The required answer is every line of the data containing the word "what".
........
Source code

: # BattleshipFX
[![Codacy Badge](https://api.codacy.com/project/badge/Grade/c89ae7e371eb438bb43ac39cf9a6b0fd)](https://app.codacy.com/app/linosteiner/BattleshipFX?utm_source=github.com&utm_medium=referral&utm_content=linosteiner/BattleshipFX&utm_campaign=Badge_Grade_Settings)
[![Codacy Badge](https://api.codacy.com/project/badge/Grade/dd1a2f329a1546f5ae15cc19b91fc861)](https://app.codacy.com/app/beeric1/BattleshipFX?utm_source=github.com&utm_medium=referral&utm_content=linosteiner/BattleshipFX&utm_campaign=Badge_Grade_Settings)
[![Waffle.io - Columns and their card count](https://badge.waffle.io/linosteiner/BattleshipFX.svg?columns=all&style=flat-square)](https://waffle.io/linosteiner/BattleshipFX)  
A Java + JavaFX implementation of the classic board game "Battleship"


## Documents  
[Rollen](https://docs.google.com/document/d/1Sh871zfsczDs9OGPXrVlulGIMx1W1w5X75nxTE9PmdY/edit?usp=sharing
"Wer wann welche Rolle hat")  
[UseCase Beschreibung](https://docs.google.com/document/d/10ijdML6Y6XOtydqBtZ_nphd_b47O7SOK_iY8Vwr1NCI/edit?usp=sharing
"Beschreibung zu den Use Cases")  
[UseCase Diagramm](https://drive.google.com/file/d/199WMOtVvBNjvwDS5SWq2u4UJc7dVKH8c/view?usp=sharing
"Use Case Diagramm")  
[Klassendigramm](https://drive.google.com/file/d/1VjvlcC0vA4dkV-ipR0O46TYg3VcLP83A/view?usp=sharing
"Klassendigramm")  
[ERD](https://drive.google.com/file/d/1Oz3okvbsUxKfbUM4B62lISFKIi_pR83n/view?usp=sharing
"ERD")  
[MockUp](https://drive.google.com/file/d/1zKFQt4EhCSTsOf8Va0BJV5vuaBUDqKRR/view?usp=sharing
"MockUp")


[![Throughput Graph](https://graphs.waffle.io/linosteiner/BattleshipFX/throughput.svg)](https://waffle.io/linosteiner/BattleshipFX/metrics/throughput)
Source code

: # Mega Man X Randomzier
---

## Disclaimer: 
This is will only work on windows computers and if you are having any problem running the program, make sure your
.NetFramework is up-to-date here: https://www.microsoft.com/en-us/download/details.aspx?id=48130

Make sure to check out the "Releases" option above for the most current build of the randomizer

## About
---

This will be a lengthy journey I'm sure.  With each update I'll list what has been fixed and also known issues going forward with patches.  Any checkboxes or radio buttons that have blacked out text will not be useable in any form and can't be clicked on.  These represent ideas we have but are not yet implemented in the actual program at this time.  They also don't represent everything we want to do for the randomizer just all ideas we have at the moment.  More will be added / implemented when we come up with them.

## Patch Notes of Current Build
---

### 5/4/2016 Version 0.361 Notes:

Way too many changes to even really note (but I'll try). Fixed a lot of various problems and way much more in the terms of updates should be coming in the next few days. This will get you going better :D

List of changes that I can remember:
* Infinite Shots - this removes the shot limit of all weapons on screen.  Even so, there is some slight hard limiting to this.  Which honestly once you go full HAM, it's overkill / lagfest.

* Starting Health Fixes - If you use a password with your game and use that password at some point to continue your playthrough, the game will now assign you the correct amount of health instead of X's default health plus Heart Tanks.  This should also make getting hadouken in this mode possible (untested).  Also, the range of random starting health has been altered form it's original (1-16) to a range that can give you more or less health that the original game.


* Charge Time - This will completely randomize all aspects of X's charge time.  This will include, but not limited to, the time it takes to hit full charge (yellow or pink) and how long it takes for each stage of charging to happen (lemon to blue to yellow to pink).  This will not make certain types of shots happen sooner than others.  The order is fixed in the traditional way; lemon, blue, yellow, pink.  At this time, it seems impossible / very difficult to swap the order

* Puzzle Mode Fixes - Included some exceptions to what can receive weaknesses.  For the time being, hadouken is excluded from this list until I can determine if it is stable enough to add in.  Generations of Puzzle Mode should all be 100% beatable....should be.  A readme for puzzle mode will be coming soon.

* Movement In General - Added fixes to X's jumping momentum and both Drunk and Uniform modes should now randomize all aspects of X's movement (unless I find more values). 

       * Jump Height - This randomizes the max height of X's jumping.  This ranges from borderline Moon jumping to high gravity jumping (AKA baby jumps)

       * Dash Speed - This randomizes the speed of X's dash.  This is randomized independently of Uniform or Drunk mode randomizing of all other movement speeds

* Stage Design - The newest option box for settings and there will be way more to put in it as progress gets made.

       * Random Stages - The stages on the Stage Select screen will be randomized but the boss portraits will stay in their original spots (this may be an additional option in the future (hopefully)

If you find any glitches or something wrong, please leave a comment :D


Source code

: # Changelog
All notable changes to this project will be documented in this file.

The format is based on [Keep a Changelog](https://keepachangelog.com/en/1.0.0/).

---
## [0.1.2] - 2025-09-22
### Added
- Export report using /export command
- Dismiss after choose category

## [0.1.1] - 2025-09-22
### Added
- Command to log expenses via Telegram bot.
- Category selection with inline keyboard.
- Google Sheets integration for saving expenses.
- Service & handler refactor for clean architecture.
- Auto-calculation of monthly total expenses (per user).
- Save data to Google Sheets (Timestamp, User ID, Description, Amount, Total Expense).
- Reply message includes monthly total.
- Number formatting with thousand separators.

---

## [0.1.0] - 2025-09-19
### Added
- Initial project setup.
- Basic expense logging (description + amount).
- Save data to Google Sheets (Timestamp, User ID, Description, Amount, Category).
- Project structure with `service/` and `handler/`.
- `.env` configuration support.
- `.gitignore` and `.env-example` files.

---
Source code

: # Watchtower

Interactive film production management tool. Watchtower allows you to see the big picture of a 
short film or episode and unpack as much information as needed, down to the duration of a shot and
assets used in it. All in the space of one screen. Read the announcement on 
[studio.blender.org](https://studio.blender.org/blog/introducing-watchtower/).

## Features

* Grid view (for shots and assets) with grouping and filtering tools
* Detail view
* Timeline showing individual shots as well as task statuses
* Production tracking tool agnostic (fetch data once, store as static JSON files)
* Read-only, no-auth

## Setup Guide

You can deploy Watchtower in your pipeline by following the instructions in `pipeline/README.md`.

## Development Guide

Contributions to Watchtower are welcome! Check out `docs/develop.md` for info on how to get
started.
........
• _EXERCISE ANSWER_
This will be a lengthy journey I'm sure.  With each update I'll list what has been fixed and also known issues going forward with patches.  Any checkboxes or radio buttons that have blacked out text will not be useable in any form and can't be clicked on.  These represent ideas we have but are not yet implemented in the actual program at this time.  They also don't represent everything we want to do for the randomizer just all ideas we have at the moment.  More will be added / implemented when we come up with them.
* Puzzle Mode Fixes - Included some exceptions to what can receive weaknesses.  For the time being, hadouken is excluded from this list until I can determine if it is stable enough to add in.  Generations of Puzzle Mode should all be 100% beatable....should be.  A readme for puzzle mode will be coming soon.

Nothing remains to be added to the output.